Items from a data source

....

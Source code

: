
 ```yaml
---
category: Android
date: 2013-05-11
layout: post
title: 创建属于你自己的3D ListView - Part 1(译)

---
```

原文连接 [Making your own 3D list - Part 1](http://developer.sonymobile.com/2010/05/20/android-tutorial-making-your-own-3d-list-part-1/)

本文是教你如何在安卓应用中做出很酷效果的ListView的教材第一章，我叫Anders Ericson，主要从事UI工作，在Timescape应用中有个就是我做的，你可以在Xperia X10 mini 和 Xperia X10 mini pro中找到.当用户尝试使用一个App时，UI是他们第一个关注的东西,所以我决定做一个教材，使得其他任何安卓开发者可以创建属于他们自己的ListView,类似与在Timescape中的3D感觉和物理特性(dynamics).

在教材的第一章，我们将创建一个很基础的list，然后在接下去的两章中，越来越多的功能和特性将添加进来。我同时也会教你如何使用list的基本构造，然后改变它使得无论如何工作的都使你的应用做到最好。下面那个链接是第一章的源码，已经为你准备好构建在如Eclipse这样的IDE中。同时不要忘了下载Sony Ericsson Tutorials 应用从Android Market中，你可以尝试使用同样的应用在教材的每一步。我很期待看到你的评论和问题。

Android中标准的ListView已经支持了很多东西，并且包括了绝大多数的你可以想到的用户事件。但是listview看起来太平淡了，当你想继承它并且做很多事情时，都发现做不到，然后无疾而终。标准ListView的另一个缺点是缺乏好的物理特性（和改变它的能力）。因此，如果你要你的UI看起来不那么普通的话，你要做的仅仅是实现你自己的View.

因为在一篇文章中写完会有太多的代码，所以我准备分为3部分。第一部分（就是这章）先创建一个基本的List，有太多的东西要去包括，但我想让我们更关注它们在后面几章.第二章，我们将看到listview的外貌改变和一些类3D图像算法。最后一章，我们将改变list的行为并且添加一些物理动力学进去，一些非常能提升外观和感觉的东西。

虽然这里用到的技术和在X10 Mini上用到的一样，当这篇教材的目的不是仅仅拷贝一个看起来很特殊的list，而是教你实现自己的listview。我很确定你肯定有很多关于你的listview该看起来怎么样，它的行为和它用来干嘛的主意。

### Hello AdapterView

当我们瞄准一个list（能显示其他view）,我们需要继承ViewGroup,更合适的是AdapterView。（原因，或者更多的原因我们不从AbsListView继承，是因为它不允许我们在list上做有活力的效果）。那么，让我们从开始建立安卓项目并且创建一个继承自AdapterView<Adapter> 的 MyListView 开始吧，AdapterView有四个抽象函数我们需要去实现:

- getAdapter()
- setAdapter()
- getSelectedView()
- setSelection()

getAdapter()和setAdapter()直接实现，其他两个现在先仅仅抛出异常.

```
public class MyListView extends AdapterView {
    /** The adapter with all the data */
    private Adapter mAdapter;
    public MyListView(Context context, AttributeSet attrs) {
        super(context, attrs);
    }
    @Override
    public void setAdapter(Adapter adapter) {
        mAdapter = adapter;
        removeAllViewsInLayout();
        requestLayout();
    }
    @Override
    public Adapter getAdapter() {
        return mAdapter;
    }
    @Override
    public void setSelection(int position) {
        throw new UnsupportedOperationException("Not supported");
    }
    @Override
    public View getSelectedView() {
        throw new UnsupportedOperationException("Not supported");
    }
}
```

....

- Aim of the task
Please transcribe the lines from the one containing "- setAdapter()" through the last line of the records. Include both ends and nothing else.

- Output for this exercise
- setAdapter()
- getSelectedView()
- setSelection()

getAdapter()和setAdapter()直接实现，其他两个现在先仅仅抛出异常.

```
public class MyListView extends AdapterView {
    /** The adapter with all the data */
    private Adapter mAdapter;
    public MyListView(Context context, AttributeSet attrs) {
        super(context, attrs);
    }
    @Override
    public void setAdapter(Adapter adapter) {
        mAdapter = adapter;
        removeAllViewsInLayout();
        requestLayout();
    }
    @Override
    public Adapter getAdapter() {
        return mAdapter;
    }
    @Override
    public void setSelection(int position) {
        throw new UnsupportedOperationException("Not supported");
    }
    @Override
    public View getSelectedView() {
        throw new UnsupportedOperationException("Not supported");
    }
}
```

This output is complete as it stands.